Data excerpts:
=-=-=
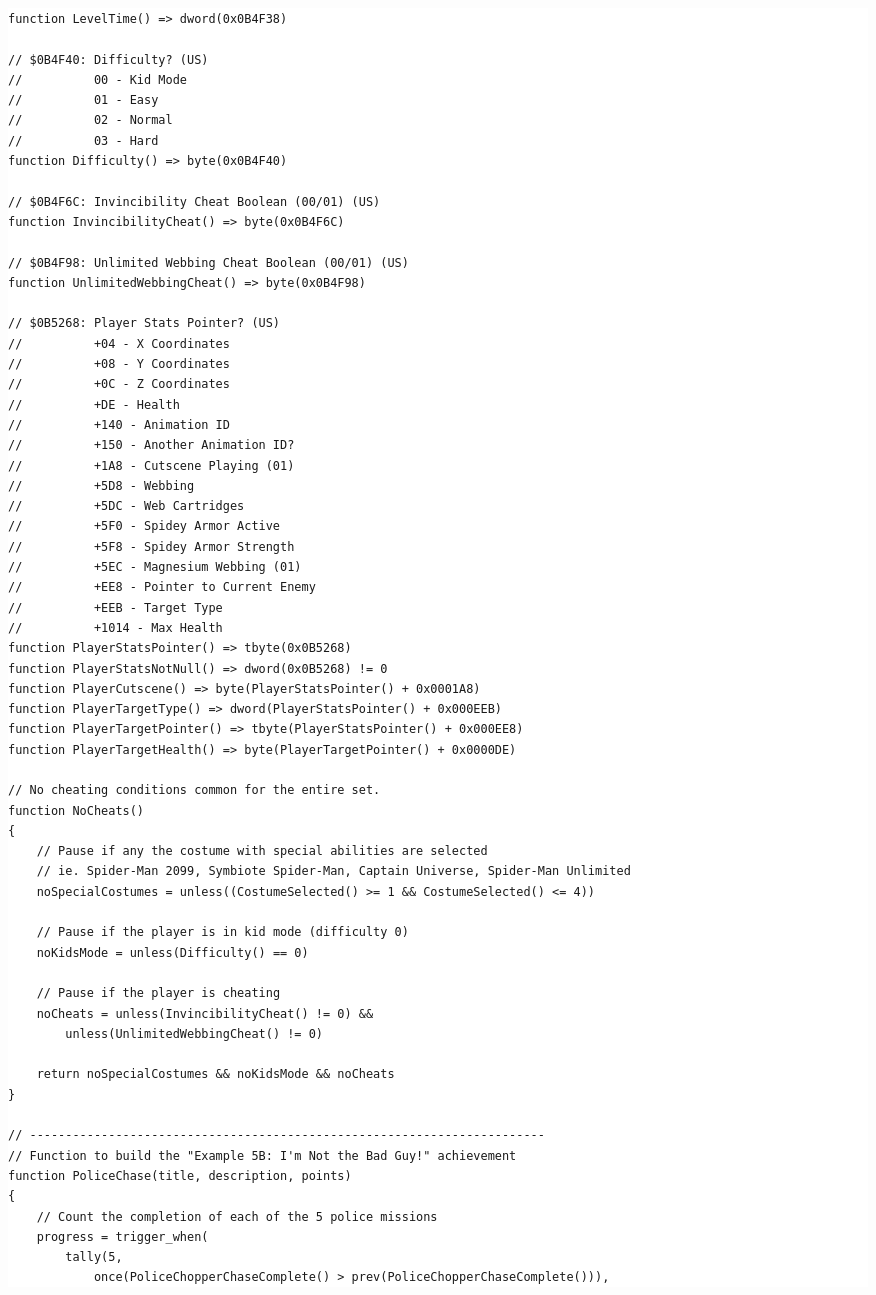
 ```
function LevelTime() => dword(0x0B4F38)

// $0B4F40: Difficulty? (US)
//          00 - Kid Mode
//          01 - Easy
//          02 - Normal
//          03 - Hard
function Difficulty() => byte(0x0B4F40)

// $0B4F6C: Invincibility Cheat Boolean (00/01) (US)
function InvincibilityCheat() => byte(0x0B4F6C)

// $0B4F98: Unlimited Webbing Cheat Boolean (00/01) (US)
function UnlimitedWebbingCheat() => byte(0x0B4F98)

// $0B5268: Player Stats Pointer? (US)
//          +04 - X Coordinates
//          +08 - Y Coordinates
//          +0C - Z Coordinates
//          +DE - Health
//          +140 - Animation ID
//          +150 - Another Animation ID?
//          +1A8 - Cutscene Playing (01)
//          +5D8 - Webbing
//          +5DC - Web Cartridges
//          +5F0 - Spidey Armor Active
//          +5F8 - Spidey Armor Strength
//          +5EC - Magnesium Webbing (01)
//          +EE8 - Pointer to Current Enemy
//          +EEB - Target Type
//          +1014 - Max Health
function PlayerStatsPointer() => tbyte(0x0B5268)
function PlayerStatsNotNull() => dword(0x0B5268) != 0
function PlayerCutscene() => byte(PlayerStatsPointer() + 0x0001A8)
function PlayerTargetType() => dword(PlayerStatsPointer() + 0x000EEB)
function PlayerTargetPointer() => tbyte(PlayerStatsPointer() + 0x000EE8)
function PlayerTargetHealth() => byte(PlayerTargetPointer() + 0x0000DE)

// No cheating conditions common for the entire set.
function NoCheats()
{
    // Pause if any the costume with special abilities are selected
    // ie. Spider-Man 2099, Symbiote Spider-Man, Captain Universe, Spider-Man Unlimited
    noSpecialCostumes = unless((CostumeSelected() >= 1 && CostumeSelected() <= 4))

    // Pause if the player is in kid mode (difficulty 0)
    noKidsMode = unless(Difficulty() == 0)

    // Pause if the player is cheating
    noCheats = unless(InvincibilityCheat() != 0) && 
        unless(UnlimitedWebbingCheat() != 0)

    return noSpecialCostumes && noKidsMode && noCheats
}

// ------------------------------------------------------------------------
// Function to build the "Example 5B: I'm Not the Bad Guy!" achievement
function PoliceChase(title, description, points)
{
    // Count the completion of each of the 5 police missions
    progress = trigger_when(
        tally(5,
            once(PoliceChopperChaseComplete() > prev(PoliceChopperChaseComplete())), 
```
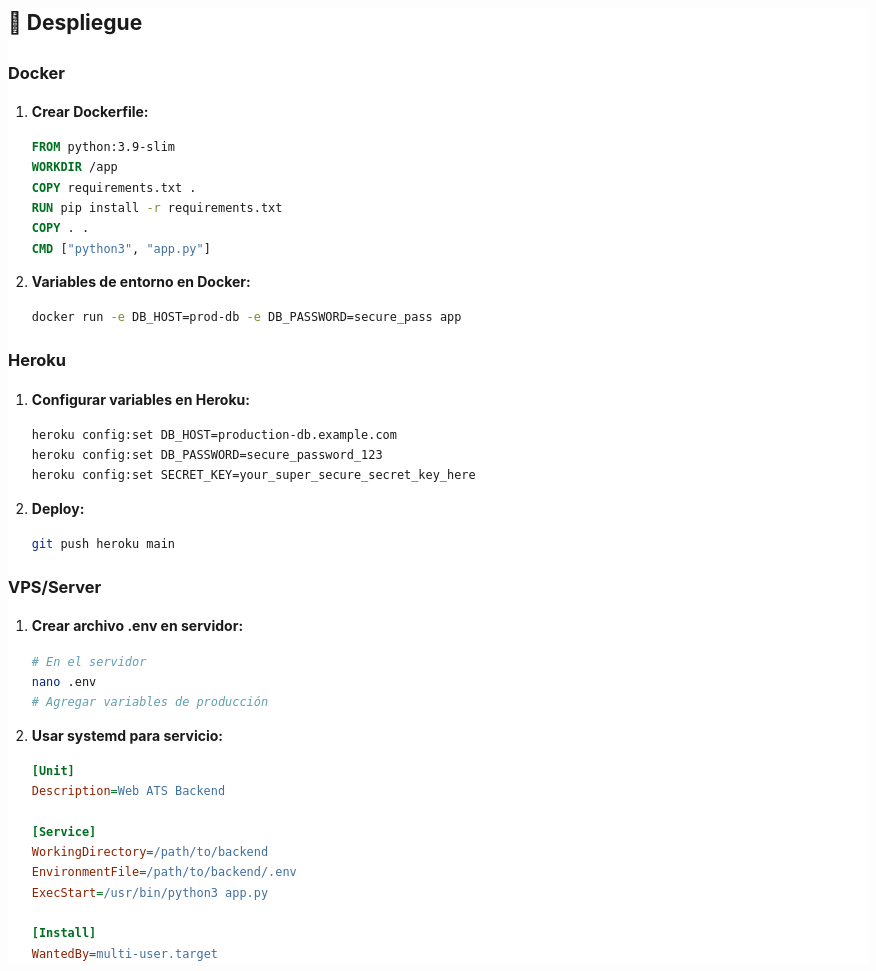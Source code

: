 ## 🚀 Despliegue

### Docker

1. **Crear Dockerfile:**
   ```dockerfile
   FROM python:3.9-slim
   WORKDIR /app
   COPY requirements.txt .
   RUN pip install -r requirements.txt
   COPY . .
   CMD ["python3", "app.py"]
   ```

2. **Variables de entorno en Docker:**
   ```bash
   docker run -e DB_HOST=prod-db -e DB_PASSWORD=secure_pass app
   ```

### Heroku

1. **Configurar variables en Heroku:**
   ```bash
   heroku config:set DB_HOST=production-db.example.com
   heroku config:set DB_PASSWORD=secure_password_123
   heroku config:set SECRET_KEY=your_super_secure_secret_key_here
   ```

2. **Deploy:**
   ```bash
   git push heroku main
   ```

### VPS/Server

1. **Crear archivo .env en servidor:**
   ```bash
   # En el servidor
   nano .env
   # Agregar variables de producción
   ```

2. **Usar systemd para servicio:**
   ```ini
   [Unit]
   Description=Web ATS Backend
   
   [Service]
   WorkingDirectory=/path/to/backend
   EnvironmentFile=/path/to/backend/.env
   ExecStart=/usr/bin/python3 app.py
   
   [Install]
   WantedBy=multi-user.target
   ```
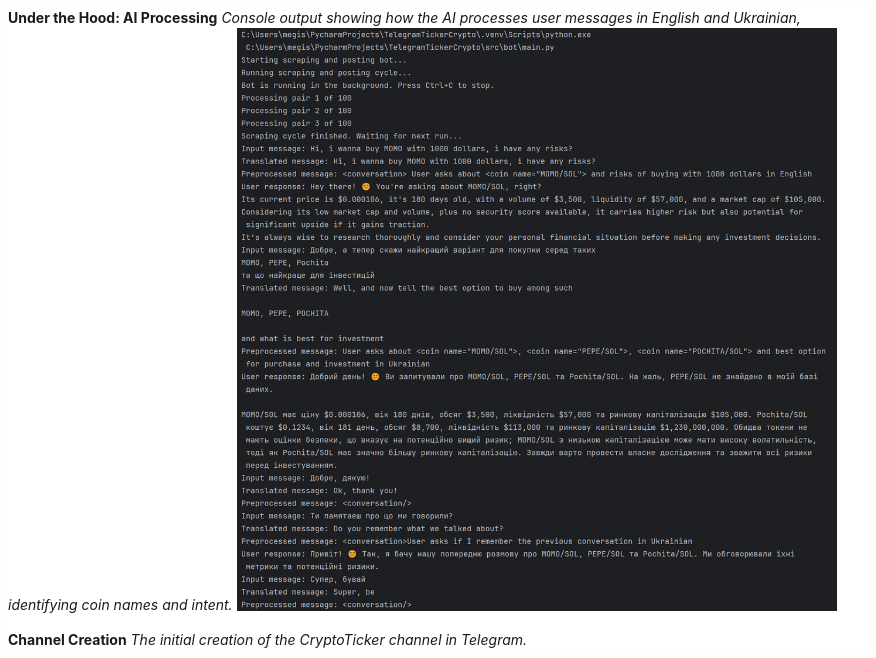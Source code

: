 **Under the Hood: AI Processing**
*Console output showing how the AI processes user messages in English and Ukrainian, identifying coin names and intent.*
<img src="images/talk_under_the_hood.png" alt="Under the Hood: AI Processing" width="600">

**Channel Creation**
*The initial creation of the CryptoTicker channel in Telegram.*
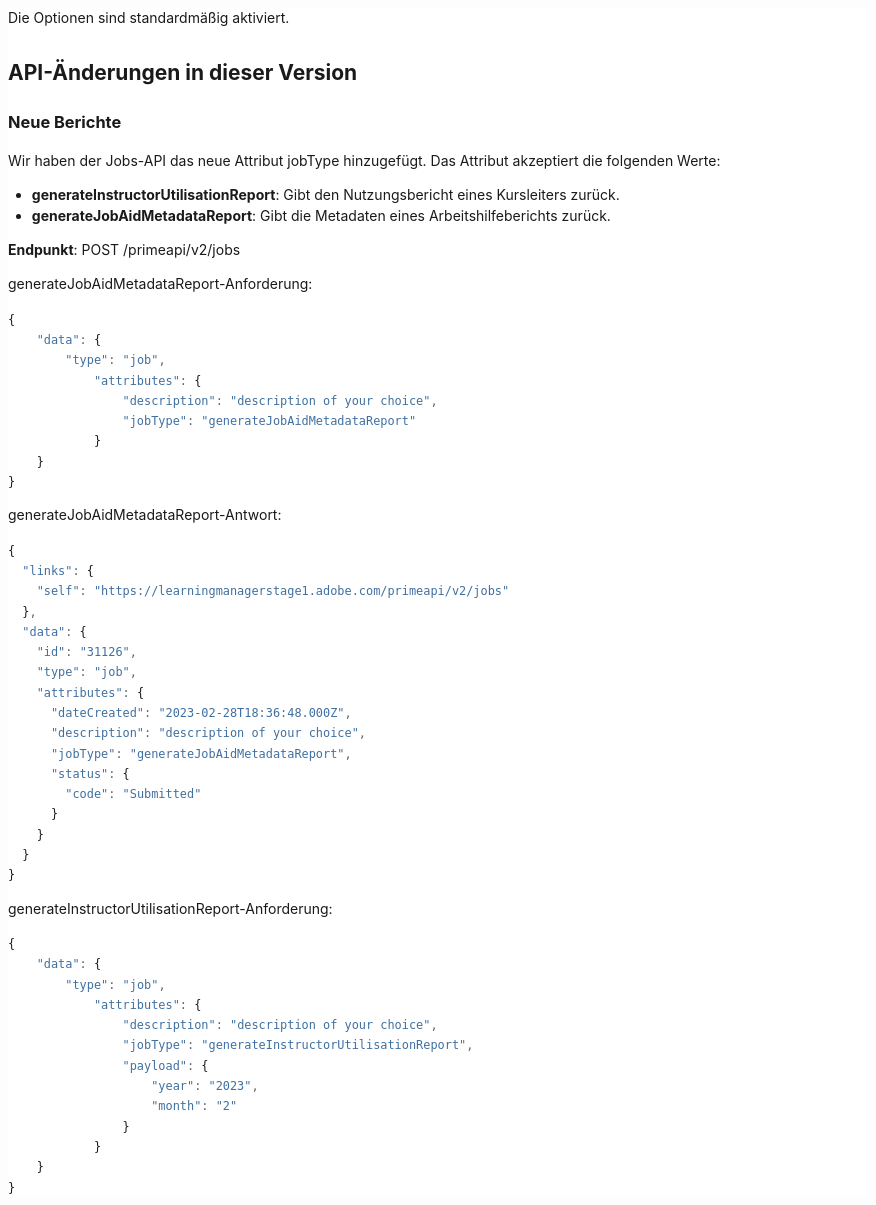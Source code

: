 Die Optionen sind standardmäßig aktiviert.

## API-Änderungen in dieser Version

### Neue Berichte

Wir haben der Jobs-API das neue Attribut jobType hinzugefügt. Das Attribut akzeptiert die folgenden Werte:

* **generateInstructorUtilisationReport**: Gibt den Nutzungsbericht eines Kursleiters zurück.
* **generateJobAidMetadataReport**: Gibt die Metadaten eines Arbeitshilfeberichts zurück.

**Endpunkt**: POST /primeapi/v2/jobs

generateJobAidMetadataReport-Anforderung:

```javascript {line-numbers="true"}
{ 
    "data": { 
        "type": "job", 
            "attributes": { 
                "description": "description of your choice", 
                "jobType": "generateJobAidMetadataReport" 
            } 
    }
} 
```

generateJobAidMetadataReport-Antwort:

```javascript {line-numbers="true"}
{ 
  "links": { 
    "self": "https://learningmanagerstage1.adobe.com/primeapi/v2/jobs" 
  }, 
  "data": { 
    "id": "31126", 
    "type": "job", 
    "attributes": { 
      "dateCreated": "2023-02-28T18:36:48.000Z", 
      "description": "description of your choice", 
      "jobType": "generateJobAidMetadataReport", 
      "status": { 
        "code": "Submitted" 
      } 
    } 
  } 
} 
```

generateInstructorUtilisationReport-Anforderung:

```javascript {line-numbers="true"}
{
    "data": { 
        "type": "job", 
            "attributes": { 
                "description": "description of your choice", 
                "jobType": "generateInstructorUtilisationReport", 
                "payload": { 
                    "year": "2023", 
                    "month": "2" 
                } 
            } 
    } 
}
```

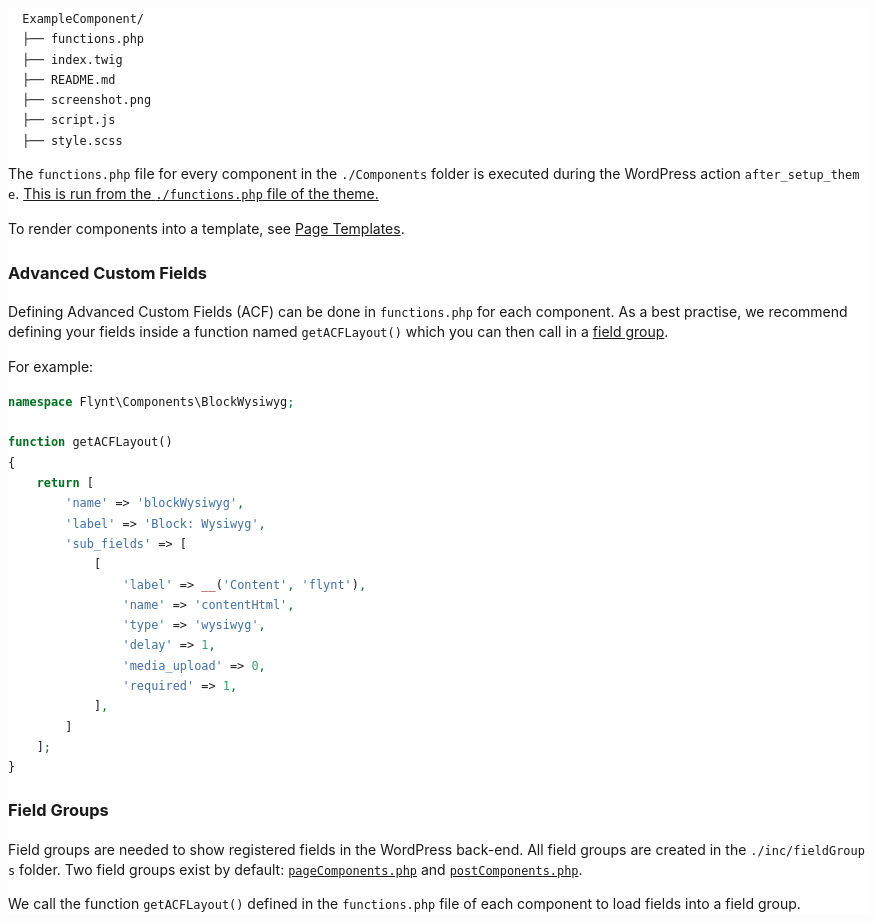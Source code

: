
```
  ExampleComponent/
  ├── functions.php
  ├── index.twig
  ├── README.md
  ├── screenshot.png
  ├── script.js
  ├── style.scss
```

The `functions.php` file for every component in the `./Components` folder is executed during the WordPress action `after_setup_theme`. [This is run from the `./functions.php` file of the theme.](https://github.com/flyntwp/flynt/tree/master/functions.php)

To render components into a template, see [Page Templates](#page-templates).

### Advanced Custom Fields
Defining Advanced Custom Fields (ACF) can be done in `functions.php` for each component. As a best practise, we recommend defining your fields inside a function named `getACFLayout()` which you can then call in a [field group](#field-groups).

For example:

```php
namespace Flynt\Components\BlockWysiwyg;

function getACFLayout()
{
    return [
        'name' => 'blockWysiwyg',
        'label' => 'Block: Wysiwyg',
        'sub_fields' => [
            [
                'label' => __('Content', 'flynt'),
                'name' => 'contentHtml',
                'type' => 'wysiwyg',
                'delay' => 1,
                'media_upload' => 0,
                'required' => 1,
            ],
        ]
    ];
}
```

### Field Groups
Field groups are needed to show registered fields in the WordPress back-end. All field groups are created in the `./inc/fieldGroups` folder. Two field groups exist by default: [`pageComponents.php`](https://github.com/flyntwp/flynt/tree/master/inc/fieldGroups/pageComponents.php) and [`postComponents.php`](https://github.com/flyntwp/flynt/tree/master/inc/fieldGroups/postComponents.php).

We call the function `getACFLayout()` defined in the `functions.php` file of each component to load fields into a field group.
=-=-=
[WHAT TO PRODUCE] Give an exact copy of the entries, excluding all pictures.

[EXERCISE RESPONSE]
 ```
function LevelTime() => dword(0x0B4F38)

// $0B4F40: Difficulty? (US)
//          00 - Kid Mode
//          01 - Easy
//          02 - Normal
//          03 - Hard
function Difficulty() => byte(0x0B4F40)

// $0B4F6C: Invincibility Cheat Boolean (00/01) (US)
function InvincibilityCheat() => byte(0x0B4F6C)

// $0B4F98: Unlimited Webbing Cheat Boolean (00/01) (US)
function UnlimitedWebbingCheat() => byte(0x0B4F98)

// $0B5268: Player Stats Pointer? (US)
//          +04 - X Coordinates
//          +08 - Y Coordinates
//          +0C - Z Coordinates
//          +DE - Health
//          +140 - Animation ID
//          +150 - Another Animation ID?
//          +1A8 - Cutscene Playing (01)
//          +5D8 - Webbing
//          +5DC - Web Cartridges
//          +5F0 - Spidey Armor Active
//          +5F8 - Spidey Armor Strength
//          +5EC - Magnesium Webbing (01)
//          +EE8 - Pointer to Current Enemy
//          +EEB - Target Type
//          +1014 - Max Health
function PlayerStatsPointer() => tbyte(0x0B5268)
function PlayerStatsNotNull() => dword(0x0B5268) != 0
function PlayerCutscene() => byte(PlayerStatsPointer() + 0x0001A8)
function PlayerTargetType() => dword(PlayerStatsPointer() + 0x000EEB)
function PlayerTargetPointer() => tbyte(PlayerStatsPointer() + 0x000EE8)
function PlayerTargetHealth() => byte(PlayerTargetPointer() + 0x0000DE)

// No cheating conditions common for the entire set.
function NoCheats()
{
    // Pause if any the costume with special abilities are selected
    // ie. Spider-Man 2099, Symbiote Spider-Man, Captain Universe, Spider-Man Unlimited
    noSpecialCostumes = unless((CostumeSelected() >= 1 && CostumeSelected() <= 4))

    // Pause if the player is in kid mode (difficulty 0)
    noKidsMode = unless(Difficulty() == 0)

    // Pause if the player is cheating
    noCheats = unless(InvincibilityCheat() != 0) && 
        unless(UnlimitedWebbingCheat() != 0)

    return noSpecialCostumes && noKidsMode && noCheats
}

// ------------------------------------------------------------------------
// Function to build the "Example 5B: I'm Not the Bad Guy!" achievement
function PoliceChase(title, description, points)
{
    // Count the completion of each of the 5 police missions
    progress = trigger_when(
        tally(5,
            once(PoliceChopperChaseComplete() > prev(PoliceChopperChaseComplete())), 
```
Source code

: ## 🚀 Despliegue

### Docker

1. **Crear Dockerfile:**
   ```dockerfile
   FROM python:3.9-slim
   WORKDIR /app
   COPY requirements.txt .
   RUN pip install -r requirements.txt
   COPY . .
   CMD ["python3", "app.py"]
   ```

2. **Variables de entorno en Docker:**
   ```bash
   docker run -e DB_HOST=prod-db -e DB_PASSWORD=secure_pass app
   ```

### Heroku

1. **Configurar variables en Heroku:**
   ```bash
   heroku config:set DB_HOST=production-db.example.com
   heroku config:set DB_PASSWORD=secure_password_123
   heroku config:set SECRET_KEY=your_super_secure_secret_key_here
   ```

2. **Deploy:**
   ```bash
   git push heroku main
   ```

### VPS/Server

1. **Crear archivo .env en servidor:**
   ```bash
   # En el servidor
   nano .env
   # Agregar variables de producción
   ```

2. **Usar systemd para servicio:**
   ```ini
   [Unit]
   Description=Web ATS Backend
   
   [Service]
   WorkingDirectory=/path/to/backend
   EnvironmentFile=/path/to/backend/.env
   ExecStart=/usr/bin/python3 app.py
   
   [Install]
   WantedBy=multi-user.target
   ```
Source code

: **Under the Hood: AI Processing**
*Console output showing how the AI processes user messages in English and Ukrainian, identifying coin names and intent.*
<img src="images/talk_under_the_hood.png" alt="Under the Hood: AI Processing" width="600">

**Channel Creation**
*The initial creation of the CryptoTicker channel in Telegram.*
Source code

: Die Optionen sind standardmäßig aktiviert.

## API-Änderungen in dieser Version

### Neue Berichte

Wir haben der Jobs-API das neue Attribut jobType hinzugefügt. Das Attribut akzeptiert die folgenden Werte:

* **generateInstructorUtilisationReport**: Gibt den Nutzungsbericht eines Kursleiters zurück.
* **generateJobAidMetadataReport**: Gibt die Metadaten eines Arbeitshilfeberichts zurück.

**Endpunkt**: POST /primeapi/v2/jobs

generateJobAidMetadataReport-Anforderung:

```javascript {line-numbers="true"}
{ 
    "data": { 
        "type": "job", 
            "attributes": { 
                "description": "description of your choice", 
                "jobType": "generateJobAidMetadataReport" 
            } 
    }
} 
```

generateJobAidMetadataReport-Antwort:

```javascript {line-numbers="true"}
{ 
  "links": { 
    "self": "https://learningmanagerstage1.adobe.com/primeapi/v2/jobs" 
  }, 
  "data": { 
    "id": "31126", 
    "type": "job", 
    "attributes": { 
      "dateCreated": "2023-02-28T18:36:48.000Z", 
      "description": "description of your choice", 
      "jobType": "generateJobAidMetadataReport", 
      "status": { 
        "code": "Submitted" 
      } 
    } 
  } 
} 
```

generateInstructorUtilisationReport-Anforderung:

```javascript {line-numbers="true"}
{
    "data": { 
        "type": "job", 
            "attributes": { 
                "description": "description of your choice", 
                "jobType": "generateInstructorUtilisationReport", 
                "payload": { 
                    "year": "2023", 
                    "month": "2" 
                } 
            } 
    } 
}
```

Source code

:
```
  ExampleComponent/
  ├── functions.php
  ├── index.twig
  ├── README.md
  ├── screenshot.png
  ├── script.js
  ├── style.scss
```

The `functions.php` file for every component in the `./Components` folder is executed during the WordPress action `after_setup_theme`. [This is run from the `./functions.php` file of the theme.](https://github.com/flyntwp/flynt/tree/master/functions.php)

To render components into a template, see [Page Templates](#page-templates).

### Advanced Custom Fields
Defining Advanced Custom Fields (ACF) can be done in `functions.php` for each component. As a best practise, we recommend defining your fields inside a function named `getACFLayout()` which you can then call in a [field group](#field-groups).

For example:

```php
namespace Flynt\Components\BlockWysiwyg;

function getACFLayout()
{
    return [
        'name' => 'blockWysiwyg',
        'label' => 'Block: Wysiwyg',
        'sub_fields' => [
            [
                'label' => __('Content', 'flynt'),
                'name' => 'contentHtml',
                'type' => 'wysiwyg',
                'delay' => 1,
                'media_upload' => 0,
                'required' => 1,
            ],
        ]
    ];
}
```

### Field Groups
Field groups are needed to show registered fields in the WordPress back-end. All field groups are created in the `./inc/fieldGroups` folder. Two field groups exist by default: [`pageComponents.php`](https://github.com/flyntwp/flynt/tree/master/inc/fieldGroups/pageComponents.php) and [`postComponents.php`](https://github.com/flyntwp/flynt/tree/master/inc/fieldGroups/postComponents.php).

We call the function `getACFLayout()` defined in the `functions.php` file of each component to load fields into a field group.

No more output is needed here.